Documentation is important – you need it. There, that was easy, wasn’t it?

Seriously, though, most of us will agree that it is important to have a well-documented system. Why, then, are the people that have to maintain these systems frequently disappointed in the documentation available? Vendor-supplied documentation aside (since the project team has little direct control over it), because:

    • We do not always agree on the level of documentation needed to maintain a system.
    • We do not understand why it is important.
    • When we run out of time, it is one of the first things to get pushed aside.
    • We like to talk about writing documentation a lot more than we actually like to do it.
    • Documentation is written but is subsequently lost.
    • Your project is “different” and does not need any (self-deception, usually).
    • The programming language being used is self-documenting.
      (Note: I remember hearing people say this many years ago about Pascal, which few people today would try to pass-off as not needing documentation; when I hear this, I envision early Assembler Programmers making the same claim, after all, it is a lot easier to read than those zero’s and one’s).

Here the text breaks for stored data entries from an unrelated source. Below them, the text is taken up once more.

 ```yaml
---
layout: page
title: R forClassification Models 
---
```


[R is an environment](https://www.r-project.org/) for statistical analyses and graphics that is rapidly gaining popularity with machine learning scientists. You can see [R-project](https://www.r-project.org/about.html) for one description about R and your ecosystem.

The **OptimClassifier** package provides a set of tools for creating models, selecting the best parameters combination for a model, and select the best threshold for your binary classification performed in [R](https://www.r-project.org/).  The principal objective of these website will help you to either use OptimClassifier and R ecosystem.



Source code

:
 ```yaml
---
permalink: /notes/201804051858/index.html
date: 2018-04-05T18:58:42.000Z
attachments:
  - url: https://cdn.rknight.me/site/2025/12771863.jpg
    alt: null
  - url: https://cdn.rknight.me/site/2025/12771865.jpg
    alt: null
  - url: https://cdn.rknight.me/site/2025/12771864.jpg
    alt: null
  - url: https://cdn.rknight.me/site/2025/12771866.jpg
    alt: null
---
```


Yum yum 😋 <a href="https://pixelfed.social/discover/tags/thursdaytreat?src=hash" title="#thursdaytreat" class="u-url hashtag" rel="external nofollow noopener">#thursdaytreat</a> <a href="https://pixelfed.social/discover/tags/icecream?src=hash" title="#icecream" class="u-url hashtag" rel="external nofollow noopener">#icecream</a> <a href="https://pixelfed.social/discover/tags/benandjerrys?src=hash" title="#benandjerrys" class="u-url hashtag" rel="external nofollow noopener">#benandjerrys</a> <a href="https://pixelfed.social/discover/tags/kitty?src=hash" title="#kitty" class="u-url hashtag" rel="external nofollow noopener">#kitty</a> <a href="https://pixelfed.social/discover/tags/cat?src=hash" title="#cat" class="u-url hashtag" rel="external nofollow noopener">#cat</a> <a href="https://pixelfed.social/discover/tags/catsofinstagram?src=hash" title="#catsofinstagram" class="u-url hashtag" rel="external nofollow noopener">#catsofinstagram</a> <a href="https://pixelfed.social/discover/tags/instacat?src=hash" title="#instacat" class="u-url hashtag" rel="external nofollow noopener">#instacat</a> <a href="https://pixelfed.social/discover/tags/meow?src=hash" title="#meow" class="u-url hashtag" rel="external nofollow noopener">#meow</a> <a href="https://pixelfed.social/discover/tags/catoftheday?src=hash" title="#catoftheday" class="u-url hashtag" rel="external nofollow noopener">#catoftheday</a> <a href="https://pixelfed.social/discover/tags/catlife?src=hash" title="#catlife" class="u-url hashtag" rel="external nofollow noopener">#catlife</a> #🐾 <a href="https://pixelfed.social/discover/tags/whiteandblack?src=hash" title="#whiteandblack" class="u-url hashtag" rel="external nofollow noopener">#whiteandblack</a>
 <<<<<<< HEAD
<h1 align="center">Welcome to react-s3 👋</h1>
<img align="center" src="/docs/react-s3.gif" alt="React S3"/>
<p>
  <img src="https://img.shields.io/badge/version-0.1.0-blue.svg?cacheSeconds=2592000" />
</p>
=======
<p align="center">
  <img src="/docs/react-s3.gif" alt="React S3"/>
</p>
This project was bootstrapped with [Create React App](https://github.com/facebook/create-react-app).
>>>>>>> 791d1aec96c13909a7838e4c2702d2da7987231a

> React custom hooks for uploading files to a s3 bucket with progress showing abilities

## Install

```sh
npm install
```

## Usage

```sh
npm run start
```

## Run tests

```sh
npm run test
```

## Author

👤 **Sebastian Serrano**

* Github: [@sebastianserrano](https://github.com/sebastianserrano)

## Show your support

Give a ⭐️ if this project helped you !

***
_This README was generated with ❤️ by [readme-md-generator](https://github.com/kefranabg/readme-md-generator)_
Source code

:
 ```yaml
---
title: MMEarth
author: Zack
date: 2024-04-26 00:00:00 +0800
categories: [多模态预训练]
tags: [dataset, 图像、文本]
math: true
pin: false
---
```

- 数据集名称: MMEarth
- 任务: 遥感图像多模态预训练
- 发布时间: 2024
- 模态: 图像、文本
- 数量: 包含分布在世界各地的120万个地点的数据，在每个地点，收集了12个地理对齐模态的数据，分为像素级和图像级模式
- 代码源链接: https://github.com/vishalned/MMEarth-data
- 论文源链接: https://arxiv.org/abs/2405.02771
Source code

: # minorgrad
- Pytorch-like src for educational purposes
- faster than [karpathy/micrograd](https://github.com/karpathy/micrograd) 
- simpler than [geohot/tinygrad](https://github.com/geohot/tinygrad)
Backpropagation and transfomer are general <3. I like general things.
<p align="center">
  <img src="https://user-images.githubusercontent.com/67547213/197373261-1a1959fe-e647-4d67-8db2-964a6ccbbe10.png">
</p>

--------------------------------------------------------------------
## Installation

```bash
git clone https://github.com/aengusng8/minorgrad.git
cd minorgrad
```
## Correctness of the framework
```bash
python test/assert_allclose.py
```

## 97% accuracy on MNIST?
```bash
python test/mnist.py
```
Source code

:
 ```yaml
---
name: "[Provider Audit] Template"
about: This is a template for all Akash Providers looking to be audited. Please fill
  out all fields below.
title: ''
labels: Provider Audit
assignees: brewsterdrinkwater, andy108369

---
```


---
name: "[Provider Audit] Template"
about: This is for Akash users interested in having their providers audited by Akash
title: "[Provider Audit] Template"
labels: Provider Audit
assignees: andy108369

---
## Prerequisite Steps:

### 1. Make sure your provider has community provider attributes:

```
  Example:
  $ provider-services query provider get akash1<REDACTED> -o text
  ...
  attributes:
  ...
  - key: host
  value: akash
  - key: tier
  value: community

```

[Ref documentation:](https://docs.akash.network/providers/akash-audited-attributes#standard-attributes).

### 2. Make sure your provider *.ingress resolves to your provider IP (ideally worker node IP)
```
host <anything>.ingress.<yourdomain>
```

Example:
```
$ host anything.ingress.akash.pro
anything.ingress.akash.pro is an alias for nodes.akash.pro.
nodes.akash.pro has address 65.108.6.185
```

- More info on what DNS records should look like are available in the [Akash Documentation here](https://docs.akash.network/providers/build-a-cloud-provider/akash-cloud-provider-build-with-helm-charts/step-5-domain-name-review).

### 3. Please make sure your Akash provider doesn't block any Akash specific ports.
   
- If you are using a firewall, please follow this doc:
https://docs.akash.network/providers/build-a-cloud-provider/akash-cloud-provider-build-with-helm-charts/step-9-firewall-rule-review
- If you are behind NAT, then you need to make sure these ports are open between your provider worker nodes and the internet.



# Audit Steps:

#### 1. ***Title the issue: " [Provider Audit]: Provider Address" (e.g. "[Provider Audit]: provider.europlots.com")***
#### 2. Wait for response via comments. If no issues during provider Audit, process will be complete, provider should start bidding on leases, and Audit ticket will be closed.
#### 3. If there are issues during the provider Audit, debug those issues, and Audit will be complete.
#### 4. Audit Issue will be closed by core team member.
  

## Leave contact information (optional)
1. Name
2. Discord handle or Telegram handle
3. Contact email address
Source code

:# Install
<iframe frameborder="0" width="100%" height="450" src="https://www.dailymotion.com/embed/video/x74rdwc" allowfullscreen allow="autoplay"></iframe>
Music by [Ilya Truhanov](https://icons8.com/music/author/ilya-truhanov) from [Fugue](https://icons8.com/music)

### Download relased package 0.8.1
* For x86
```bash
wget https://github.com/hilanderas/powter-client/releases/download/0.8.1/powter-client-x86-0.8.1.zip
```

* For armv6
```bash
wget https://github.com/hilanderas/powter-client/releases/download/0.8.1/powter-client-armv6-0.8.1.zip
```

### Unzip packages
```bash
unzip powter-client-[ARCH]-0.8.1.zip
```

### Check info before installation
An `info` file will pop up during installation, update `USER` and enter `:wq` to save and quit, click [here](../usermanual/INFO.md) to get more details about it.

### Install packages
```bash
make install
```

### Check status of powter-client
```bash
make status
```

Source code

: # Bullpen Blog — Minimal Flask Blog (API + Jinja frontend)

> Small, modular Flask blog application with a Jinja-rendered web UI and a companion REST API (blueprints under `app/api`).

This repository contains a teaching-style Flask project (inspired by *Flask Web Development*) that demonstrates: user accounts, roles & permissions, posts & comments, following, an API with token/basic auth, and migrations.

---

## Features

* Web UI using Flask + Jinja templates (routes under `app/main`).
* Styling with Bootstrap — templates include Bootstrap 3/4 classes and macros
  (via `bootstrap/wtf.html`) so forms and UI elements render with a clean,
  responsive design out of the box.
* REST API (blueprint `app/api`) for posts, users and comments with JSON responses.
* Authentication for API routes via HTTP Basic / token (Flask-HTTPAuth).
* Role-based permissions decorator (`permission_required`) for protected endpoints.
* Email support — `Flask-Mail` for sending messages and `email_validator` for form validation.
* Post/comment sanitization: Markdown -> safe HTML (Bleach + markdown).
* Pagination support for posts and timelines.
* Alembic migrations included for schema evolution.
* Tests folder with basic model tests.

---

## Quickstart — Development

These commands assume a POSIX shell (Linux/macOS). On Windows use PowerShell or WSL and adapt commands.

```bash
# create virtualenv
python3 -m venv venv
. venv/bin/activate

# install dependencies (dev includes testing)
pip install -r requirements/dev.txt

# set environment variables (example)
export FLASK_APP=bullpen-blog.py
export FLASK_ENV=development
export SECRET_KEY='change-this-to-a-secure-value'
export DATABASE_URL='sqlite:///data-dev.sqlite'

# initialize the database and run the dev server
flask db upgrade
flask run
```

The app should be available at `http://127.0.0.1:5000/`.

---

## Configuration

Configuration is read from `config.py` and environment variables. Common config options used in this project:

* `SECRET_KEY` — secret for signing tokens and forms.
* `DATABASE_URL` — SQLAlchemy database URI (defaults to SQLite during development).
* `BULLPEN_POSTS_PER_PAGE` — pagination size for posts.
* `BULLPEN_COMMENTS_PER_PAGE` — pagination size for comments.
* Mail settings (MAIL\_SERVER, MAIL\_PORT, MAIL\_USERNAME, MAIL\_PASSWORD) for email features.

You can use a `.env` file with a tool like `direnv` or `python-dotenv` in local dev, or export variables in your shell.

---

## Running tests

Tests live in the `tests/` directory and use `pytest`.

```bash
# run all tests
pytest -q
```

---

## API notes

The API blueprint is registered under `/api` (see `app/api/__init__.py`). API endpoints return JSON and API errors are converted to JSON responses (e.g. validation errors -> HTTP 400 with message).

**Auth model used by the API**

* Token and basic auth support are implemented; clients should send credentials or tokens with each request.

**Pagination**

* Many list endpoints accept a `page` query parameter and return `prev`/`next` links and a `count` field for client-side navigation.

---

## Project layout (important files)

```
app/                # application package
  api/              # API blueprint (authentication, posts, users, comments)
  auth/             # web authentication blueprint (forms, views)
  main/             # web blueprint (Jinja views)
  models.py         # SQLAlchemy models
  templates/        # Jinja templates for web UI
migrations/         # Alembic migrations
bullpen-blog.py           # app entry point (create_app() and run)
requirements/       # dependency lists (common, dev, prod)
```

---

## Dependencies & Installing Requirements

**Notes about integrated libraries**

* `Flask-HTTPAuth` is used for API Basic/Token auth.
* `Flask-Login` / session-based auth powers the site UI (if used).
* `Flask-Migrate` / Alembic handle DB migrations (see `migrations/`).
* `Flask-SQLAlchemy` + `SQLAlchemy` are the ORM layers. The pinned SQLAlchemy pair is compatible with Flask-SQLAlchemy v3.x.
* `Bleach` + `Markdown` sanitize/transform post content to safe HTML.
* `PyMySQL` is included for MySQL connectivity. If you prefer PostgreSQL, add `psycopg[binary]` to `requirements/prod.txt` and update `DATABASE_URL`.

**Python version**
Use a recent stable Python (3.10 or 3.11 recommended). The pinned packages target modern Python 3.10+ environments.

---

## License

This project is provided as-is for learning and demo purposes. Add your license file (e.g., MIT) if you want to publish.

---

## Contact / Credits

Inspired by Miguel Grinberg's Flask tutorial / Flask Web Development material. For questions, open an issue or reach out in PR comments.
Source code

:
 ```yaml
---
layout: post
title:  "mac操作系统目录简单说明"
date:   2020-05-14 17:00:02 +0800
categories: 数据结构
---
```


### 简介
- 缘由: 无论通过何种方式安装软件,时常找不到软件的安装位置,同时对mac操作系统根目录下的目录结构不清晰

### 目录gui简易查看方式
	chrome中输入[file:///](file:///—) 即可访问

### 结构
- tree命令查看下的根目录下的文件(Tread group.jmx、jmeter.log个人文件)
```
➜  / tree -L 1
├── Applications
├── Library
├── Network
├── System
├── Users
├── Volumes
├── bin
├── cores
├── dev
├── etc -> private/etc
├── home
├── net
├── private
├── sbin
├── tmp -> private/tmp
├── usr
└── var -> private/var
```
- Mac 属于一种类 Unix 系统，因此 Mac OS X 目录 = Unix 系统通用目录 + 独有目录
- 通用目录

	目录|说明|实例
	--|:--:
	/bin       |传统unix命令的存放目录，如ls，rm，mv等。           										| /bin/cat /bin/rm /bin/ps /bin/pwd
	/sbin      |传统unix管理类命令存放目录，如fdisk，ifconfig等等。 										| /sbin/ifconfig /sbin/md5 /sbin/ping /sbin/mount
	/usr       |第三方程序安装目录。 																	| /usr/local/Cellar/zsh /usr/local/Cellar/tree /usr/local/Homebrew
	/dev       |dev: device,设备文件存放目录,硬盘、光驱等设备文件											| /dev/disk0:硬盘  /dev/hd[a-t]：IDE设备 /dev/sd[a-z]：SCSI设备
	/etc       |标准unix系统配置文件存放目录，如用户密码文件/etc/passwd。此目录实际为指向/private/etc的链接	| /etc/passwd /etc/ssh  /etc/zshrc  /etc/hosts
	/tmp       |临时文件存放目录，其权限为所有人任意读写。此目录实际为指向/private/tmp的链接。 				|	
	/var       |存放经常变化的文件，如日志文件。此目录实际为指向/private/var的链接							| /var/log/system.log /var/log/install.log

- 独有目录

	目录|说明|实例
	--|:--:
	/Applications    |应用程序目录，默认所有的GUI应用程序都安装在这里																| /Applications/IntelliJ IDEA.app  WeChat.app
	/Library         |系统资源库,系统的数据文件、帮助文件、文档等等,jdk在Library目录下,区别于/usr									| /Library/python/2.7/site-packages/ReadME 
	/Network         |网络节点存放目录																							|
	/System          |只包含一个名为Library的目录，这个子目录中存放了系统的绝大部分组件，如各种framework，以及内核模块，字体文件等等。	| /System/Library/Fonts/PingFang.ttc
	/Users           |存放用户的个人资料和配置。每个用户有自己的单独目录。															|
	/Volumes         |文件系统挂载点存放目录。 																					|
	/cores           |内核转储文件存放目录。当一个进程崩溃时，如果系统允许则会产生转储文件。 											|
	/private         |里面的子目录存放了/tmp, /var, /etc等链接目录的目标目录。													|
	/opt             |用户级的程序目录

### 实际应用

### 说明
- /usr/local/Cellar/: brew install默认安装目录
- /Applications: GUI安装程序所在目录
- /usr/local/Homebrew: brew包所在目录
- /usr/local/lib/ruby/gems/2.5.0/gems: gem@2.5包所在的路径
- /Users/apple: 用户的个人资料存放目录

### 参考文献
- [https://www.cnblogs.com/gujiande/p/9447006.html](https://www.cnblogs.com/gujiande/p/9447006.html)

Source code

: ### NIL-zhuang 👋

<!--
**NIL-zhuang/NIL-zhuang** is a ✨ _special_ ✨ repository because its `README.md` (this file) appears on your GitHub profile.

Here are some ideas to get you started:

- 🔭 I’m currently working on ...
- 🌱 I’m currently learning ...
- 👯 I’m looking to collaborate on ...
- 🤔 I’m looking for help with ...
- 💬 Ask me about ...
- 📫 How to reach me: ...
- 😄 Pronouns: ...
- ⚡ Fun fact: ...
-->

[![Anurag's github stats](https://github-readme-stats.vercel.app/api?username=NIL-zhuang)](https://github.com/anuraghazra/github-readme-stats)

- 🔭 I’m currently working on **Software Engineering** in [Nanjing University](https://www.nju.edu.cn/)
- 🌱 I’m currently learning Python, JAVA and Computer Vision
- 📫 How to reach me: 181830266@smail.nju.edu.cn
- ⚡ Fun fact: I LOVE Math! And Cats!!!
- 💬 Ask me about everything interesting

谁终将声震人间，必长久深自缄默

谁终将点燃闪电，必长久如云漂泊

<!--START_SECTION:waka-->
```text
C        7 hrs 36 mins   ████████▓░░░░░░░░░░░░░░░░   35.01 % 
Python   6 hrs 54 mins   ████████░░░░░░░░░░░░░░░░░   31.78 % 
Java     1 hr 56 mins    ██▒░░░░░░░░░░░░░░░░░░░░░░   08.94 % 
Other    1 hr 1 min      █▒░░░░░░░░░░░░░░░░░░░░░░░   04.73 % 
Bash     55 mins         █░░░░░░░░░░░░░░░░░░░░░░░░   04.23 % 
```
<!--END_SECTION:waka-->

    Up-front, each project team should define for their project what is meant by “well-documented.” No matter what intention a project has of providing or creating specific documents, it sometimes does not happen. Early in the project, it is important to be realistic about how much time can and will be spent on it. Prioritizing the documents needed can help to make sure that the most important documents are identified. The negative effect of this, though, is that documents lower on the list may be ignored since they have a lower priority, but having a lower priority does not necessarily mean that a particular document is not absolutely necessary to the project. Before you start writing your documents, spend time discussing where to put them, who will maintain them and how they should be maintained. Deciding this up-front, makes it easier to manage later when you do not have the time to figure it out.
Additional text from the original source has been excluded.